Calculating the risk of COVID-19 exposure
Lucas Rocha Melogno and his fiancée had been planning their June 2020 wedding for two years. One hundred thirty guests would be attending from all over the U.S., as well as from Honduras, Ecuador, and Melogno’s home country of Bolivia.
But Melogno, a Ph.D. candidate in the lab of civil and environmental engineering professor Marc Deshusses, has spent much of the past four years learning how exposures to aerosolized pathogens near open sewers influence the risk for contracting disease, and the thought of gathering 130 of his nearest and dearest into an indoor reception area during a pandemic wasn’t sitting well with him.
The Deshusses Lab focuses on developing engineering solutions to global health challenges such as poor sanitation. In working to implement these solutions, Melogno has witnessed first-hand the necessity of tools that empower stakeholders to consider interventions in a risk assessment framework. He has focused on using his coding skills to translate complicated models of risk assessment into apps that are easy for people outside of academia to use. In fact, he had already launched one such app that assessed risk from exposure to aerosolized particles around open sewers, in collaboration with colleagues at the University of Notre Dame. When he came across a model from the University of Colorado Boulder’s Jose Jimenez representing the factors that influence the risk of contracting COVID-19, Melogno saw an opportunity to turn the spreadsheet into another tool that could help users visualize and understand the risks associated with indoor gatherings.

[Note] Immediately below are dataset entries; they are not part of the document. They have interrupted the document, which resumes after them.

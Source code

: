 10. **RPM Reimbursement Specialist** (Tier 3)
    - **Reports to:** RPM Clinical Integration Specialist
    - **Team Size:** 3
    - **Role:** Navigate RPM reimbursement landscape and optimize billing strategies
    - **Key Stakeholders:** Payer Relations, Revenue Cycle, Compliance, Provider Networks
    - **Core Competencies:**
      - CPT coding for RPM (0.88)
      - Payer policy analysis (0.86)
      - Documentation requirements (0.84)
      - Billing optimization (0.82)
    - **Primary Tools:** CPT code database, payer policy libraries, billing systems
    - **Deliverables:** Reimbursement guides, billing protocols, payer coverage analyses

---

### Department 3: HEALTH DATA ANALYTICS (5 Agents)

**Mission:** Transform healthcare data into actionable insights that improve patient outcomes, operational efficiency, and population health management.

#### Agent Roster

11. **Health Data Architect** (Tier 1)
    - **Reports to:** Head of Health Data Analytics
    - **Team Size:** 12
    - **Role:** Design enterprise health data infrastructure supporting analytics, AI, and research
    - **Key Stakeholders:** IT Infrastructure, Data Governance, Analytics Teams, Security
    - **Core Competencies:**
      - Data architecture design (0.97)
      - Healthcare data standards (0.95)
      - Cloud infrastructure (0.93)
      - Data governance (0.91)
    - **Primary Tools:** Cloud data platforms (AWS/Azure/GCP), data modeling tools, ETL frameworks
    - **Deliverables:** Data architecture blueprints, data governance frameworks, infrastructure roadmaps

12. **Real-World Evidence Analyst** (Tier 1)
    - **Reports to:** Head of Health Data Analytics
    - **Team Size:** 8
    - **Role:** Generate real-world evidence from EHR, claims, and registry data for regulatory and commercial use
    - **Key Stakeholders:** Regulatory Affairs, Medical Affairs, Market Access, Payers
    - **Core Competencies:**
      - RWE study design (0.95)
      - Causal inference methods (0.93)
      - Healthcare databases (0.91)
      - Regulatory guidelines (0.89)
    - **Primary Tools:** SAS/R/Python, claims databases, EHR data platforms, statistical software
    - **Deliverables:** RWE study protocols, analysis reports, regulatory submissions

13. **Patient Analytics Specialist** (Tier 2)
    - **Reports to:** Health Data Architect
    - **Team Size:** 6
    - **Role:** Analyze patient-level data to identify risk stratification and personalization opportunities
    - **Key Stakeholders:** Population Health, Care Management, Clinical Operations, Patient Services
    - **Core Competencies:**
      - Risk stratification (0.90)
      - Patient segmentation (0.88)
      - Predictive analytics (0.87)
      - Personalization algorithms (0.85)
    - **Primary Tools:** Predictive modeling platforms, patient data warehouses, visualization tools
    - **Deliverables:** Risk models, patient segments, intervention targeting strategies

“Aerosols linger in the air. They come out of the mouth and nose when people breathe, speak, or sing—all the things that would happen at a wedding,” said Melogno. Anything smaller than a hundred microns can be inhaled and deposit in your nose, throat or lungs, he explained. The risk of inhaling these virus-laden aerosols indoors depends mainly on four factors: how close you are to the infected person, the length of exposure, the size of the occupied area, and the rate of ventilation in the area.
As he built the app in collaboration with Deshusses, Duke School of Medicine’s Gregory Gray, and Notre Dame’s Katherine Crank and Kyle Bibby, Melogno used his own wedding as a test case. He thought his guests would probably stay anywhere from one to four hours in the 500 cubic-meter space that he had reserved for the big event. He guessed the ventilation system would change out the air in the room 1-3 times per hour, which is typical for a room that size. And knowing the approximate ages of his guests and the activities they might be doing—laughing, dancing—made it possible to set advanced parameters within the app and estimate how quickly the guests would be breathing.
Additional calculations performed behind the user interface account for a fraction of the aerosolized particles settling where they can no longer be inhaled, and another fraction losing viability. The resulting dose—the amount of virus required to cause an infection—is theoretical as of now, because no animal studies have yet confirmed the numbers. And, the app assumes the people in the simulation are all wearing masks and practicing physical distancing and good hygiene, stressed Melogno.
So, what did the app calculate the risk to Melogno’s guests to be? Zero point zero-zero-nine, meaning that if there was one infected guest at the reception of 130 people, it was likely that one other guest would receive a high enough dose of the SARS-CoV-2 virus to become infected, based on the parameters he had set.
To some, that risk may sound low. But who were the couple willing to put in harm’s way? One of his groomsmen? The father of the bride?
“The level of risk was higher than we were willing to tolerate,” Melogno said.
The couple postponed their wedding until October. Instead of a large gathering, they plan to host 20 people at a backyard reception, after a streamed Mass.
Melogno recently launched the app and shared a link on Twitter, which was quickly reshared several hundred times. The app has logged more than one hundred active users at the time of this story’s publication. Though Melogno is not sure exactly who the users are, he thinks the app could be particularly helpful to engineers, space planners and public health professionals who are working to better understand health risks and communicate information to the public.
“I think the app has a lot of potential, as it can easily be adapted to many different kinds of exposures or contexts,” said Deshusses. “For example, it may be helpful in making informed decisions about re-opening establishments like bars, movie theaters and gyms.”